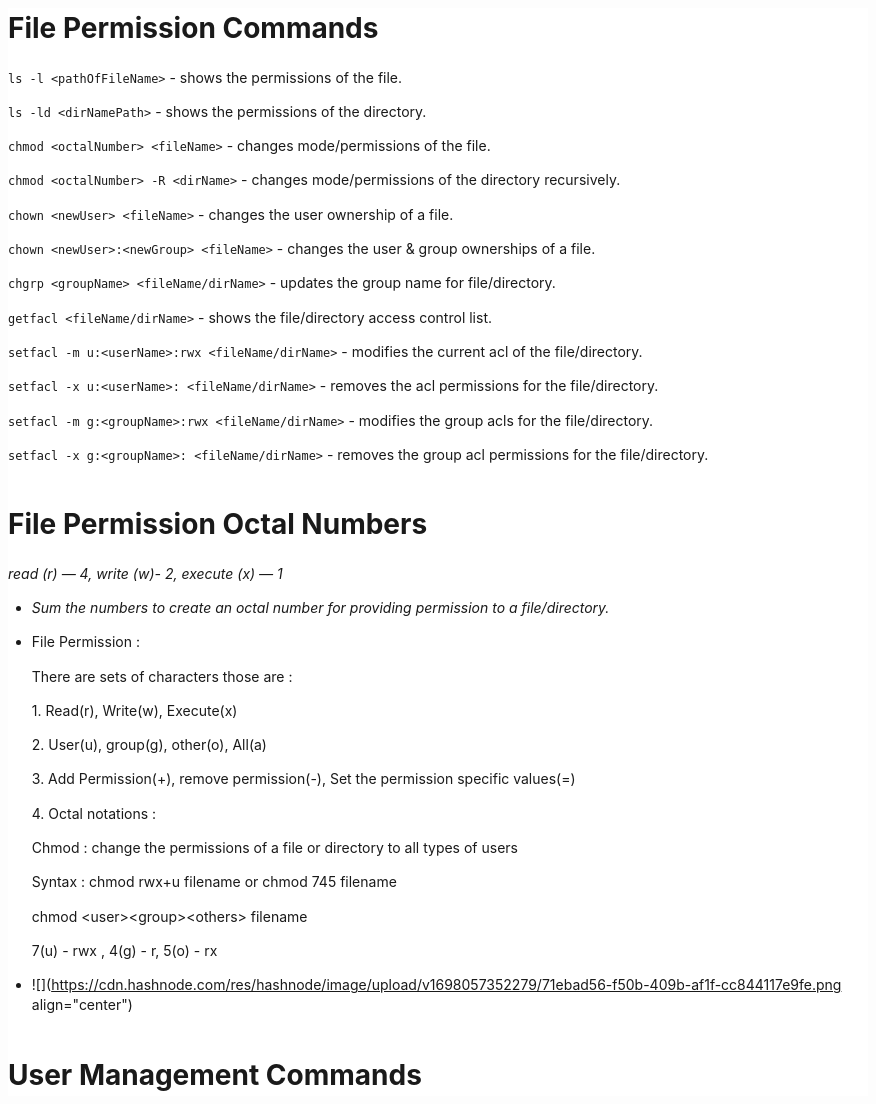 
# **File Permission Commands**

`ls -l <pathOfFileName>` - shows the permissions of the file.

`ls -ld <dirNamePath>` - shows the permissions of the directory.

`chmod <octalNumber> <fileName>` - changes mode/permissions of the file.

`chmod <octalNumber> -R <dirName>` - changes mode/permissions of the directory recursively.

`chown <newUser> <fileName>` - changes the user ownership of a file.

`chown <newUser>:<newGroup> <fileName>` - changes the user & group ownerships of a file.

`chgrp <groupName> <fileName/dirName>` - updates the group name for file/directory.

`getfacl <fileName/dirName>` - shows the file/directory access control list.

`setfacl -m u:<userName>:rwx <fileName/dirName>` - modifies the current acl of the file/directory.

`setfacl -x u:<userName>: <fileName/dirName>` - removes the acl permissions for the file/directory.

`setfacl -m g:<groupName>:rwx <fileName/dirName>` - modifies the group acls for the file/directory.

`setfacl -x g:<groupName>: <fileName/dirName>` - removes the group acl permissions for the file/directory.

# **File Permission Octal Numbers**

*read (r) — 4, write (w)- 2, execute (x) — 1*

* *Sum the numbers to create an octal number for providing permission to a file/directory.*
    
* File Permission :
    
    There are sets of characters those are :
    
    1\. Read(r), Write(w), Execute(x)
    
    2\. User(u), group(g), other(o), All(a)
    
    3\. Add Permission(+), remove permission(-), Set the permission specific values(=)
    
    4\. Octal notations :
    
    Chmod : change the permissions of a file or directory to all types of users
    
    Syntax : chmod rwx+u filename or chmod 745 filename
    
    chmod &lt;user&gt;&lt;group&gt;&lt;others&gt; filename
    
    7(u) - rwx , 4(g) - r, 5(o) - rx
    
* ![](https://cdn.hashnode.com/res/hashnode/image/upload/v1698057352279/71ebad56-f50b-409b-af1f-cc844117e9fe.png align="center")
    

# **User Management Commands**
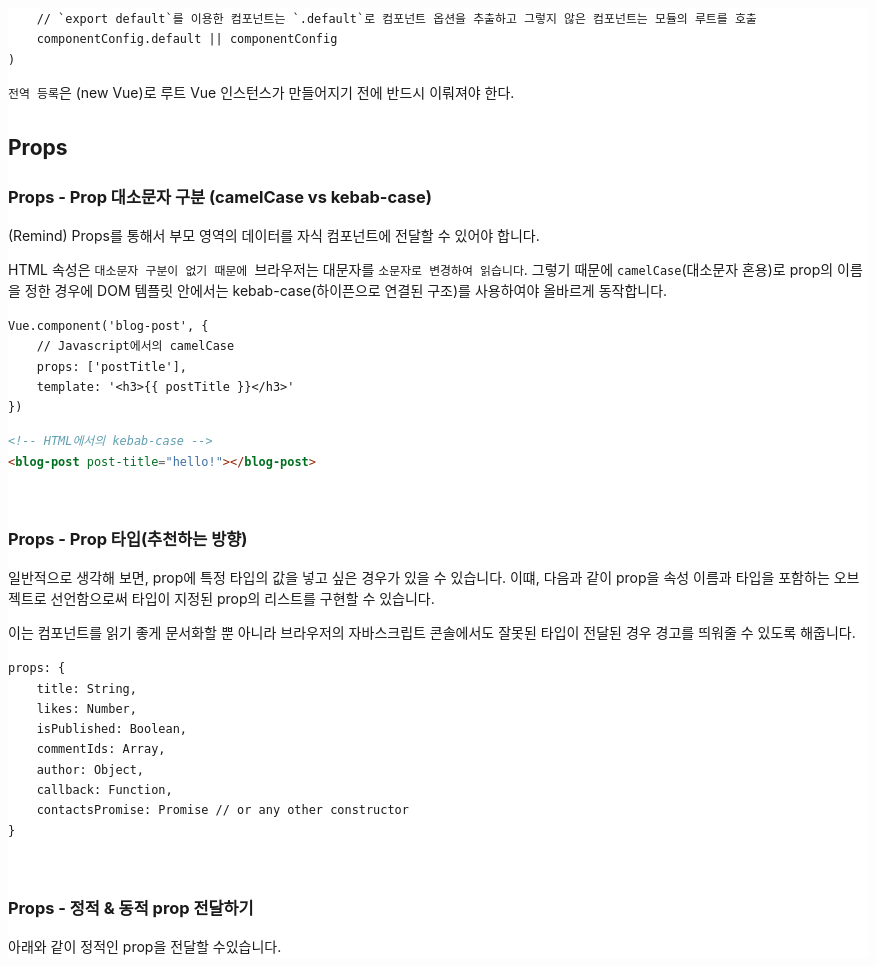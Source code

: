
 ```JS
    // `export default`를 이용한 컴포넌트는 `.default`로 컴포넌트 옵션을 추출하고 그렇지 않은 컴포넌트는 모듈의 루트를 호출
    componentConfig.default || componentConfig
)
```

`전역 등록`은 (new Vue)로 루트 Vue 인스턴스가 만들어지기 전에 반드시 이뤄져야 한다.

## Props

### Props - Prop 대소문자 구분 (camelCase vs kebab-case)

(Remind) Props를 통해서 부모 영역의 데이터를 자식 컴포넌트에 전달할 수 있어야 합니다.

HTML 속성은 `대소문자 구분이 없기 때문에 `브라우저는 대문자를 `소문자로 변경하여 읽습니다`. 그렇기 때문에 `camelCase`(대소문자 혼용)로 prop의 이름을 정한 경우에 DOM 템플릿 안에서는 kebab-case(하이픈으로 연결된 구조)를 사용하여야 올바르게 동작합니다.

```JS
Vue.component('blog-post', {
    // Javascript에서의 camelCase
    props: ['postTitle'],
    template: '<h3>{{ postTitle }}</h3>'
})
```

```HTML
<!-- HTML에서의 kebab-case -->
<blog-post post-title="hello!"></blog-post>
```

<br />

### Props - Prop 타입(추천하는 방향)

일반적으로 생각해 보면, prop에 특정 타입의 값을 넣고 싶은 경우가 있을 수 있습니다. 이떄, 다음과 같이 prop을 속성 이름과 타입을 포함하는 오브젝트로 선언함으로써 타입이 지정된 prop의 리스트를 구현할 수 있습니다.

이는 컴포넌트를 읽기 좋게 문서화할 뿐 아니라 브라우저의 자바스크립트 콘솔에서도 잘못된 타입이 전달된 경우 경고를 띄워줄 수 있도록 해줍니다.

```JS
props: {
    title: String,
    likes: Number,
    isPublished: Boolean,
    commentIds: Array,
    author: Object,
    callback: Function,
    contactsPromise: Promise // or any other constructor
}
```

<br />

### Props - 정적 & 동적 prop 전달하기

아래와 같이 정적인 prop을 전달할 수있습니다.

What to do - Going from the line that has "일반적으로 생각해 보면, prop에" through the last line of the entries, retype each line exactly as given and add nothing.

Your response -
일반적으로 생각해 보면, prop에 특정 타입의 값을 넣고 싶은 경우가 있을 수 있습니다. 이떄, 다음과 같이 prop을 속성 이름과 타입을 포함하는 오브젝트로 선언함으로써 타입이 지정된 prop의 리스트를 구현할 수 있습니다.

이는 컴포넌트를 읽기 좋게 문서화할 뿐 아니라 브라우저의 자바스크립트 콘솔에서도 잘못된 타입이 전달된 경우 경고를 띄워줄 수 있도록 해줍니다.

```JS
props: {
    title: String,
    likes: Number,
    isPublished: Boolean,
    commentIds: Array,
    author: Object,
    callback: Function,
    contactsPromise: Promise // or any other constructor
}
```

<br />

### Props - 정적 & 동적 prop 전달하기

아래와 같이 정적인 prop을 전달할 수있습니다.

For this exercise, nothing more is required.